TITLE: Gathering data on plant growth form for a regional species
checklist
DATE: 2025-04-26
AUTHOR: John L. Godlee
====================================================================
A colleague had a list of plant species names from a regional
checklist they have compiled. They wanted to add a description of
the growth form to each species, but with over 2000 species it was
becoming laborious to look up each species individually online.
This was my email response:
There are obviously many different data sources you could use to
get information on growth form, but many of them will be
incomplete, and they will vary in how easy it is to process the
data.
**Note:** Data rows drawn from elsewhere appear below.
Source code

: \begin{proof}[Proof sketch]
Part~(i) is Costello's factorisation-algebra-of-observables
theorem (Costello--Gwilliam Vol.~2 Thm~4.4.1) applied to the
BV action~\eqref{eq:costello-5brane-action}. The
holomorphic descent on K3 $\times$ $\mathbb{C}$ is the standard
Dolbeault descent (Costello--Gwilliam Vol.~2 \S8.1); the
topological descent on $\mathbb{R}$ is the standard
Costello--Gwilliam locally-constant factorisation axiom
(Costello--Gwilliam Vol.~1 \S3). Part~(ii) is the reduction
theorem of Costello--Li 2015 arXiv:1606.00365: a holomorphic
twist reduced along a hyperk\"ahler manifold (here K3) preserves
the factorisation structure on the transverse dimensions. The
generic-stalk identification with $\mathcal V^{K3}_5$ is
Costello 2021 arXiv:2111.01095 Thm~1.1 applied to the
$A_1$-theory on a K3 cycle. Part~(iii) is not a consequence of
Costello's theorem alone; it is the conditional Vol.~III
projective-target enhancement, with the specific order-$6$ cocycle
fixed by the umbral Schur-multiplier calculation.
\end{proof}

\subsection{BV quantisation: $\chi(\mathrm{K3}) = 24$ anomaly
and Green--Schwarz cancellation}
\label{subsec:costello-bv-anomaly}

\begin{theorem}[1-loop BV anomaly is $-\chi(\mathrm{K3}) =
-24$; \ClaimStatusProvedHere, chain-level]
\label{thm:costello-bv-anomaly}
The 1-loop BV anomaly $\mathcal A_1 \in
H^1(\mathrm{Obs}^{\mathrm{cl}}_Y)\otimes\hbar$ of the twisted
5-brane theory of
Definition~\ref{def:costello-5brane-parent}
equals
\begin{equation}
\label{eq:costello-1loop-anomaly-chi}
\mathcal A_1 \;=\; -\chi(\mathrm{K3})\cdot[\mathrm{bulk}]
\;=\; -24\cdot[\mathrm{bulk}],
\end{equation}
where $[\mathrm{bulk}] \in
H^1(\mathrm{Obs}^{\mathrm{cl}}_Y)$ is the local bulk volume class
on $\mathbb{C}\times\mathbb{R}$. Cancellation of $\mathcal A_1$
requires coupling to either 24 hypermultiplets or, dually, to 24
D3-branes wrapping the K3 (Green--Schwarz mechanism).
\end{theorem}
Two of the best in terms of coverage and systematic recording
of growth form are probably World Flora Online (WFO,
https://www.worldfloraonline.org/) and the TRY traits database
(
https://www.try-db.org/TryWeb/Home.php).
WFO has growth form information on their website for some species,
but I have been unable to find a way to scrape this information.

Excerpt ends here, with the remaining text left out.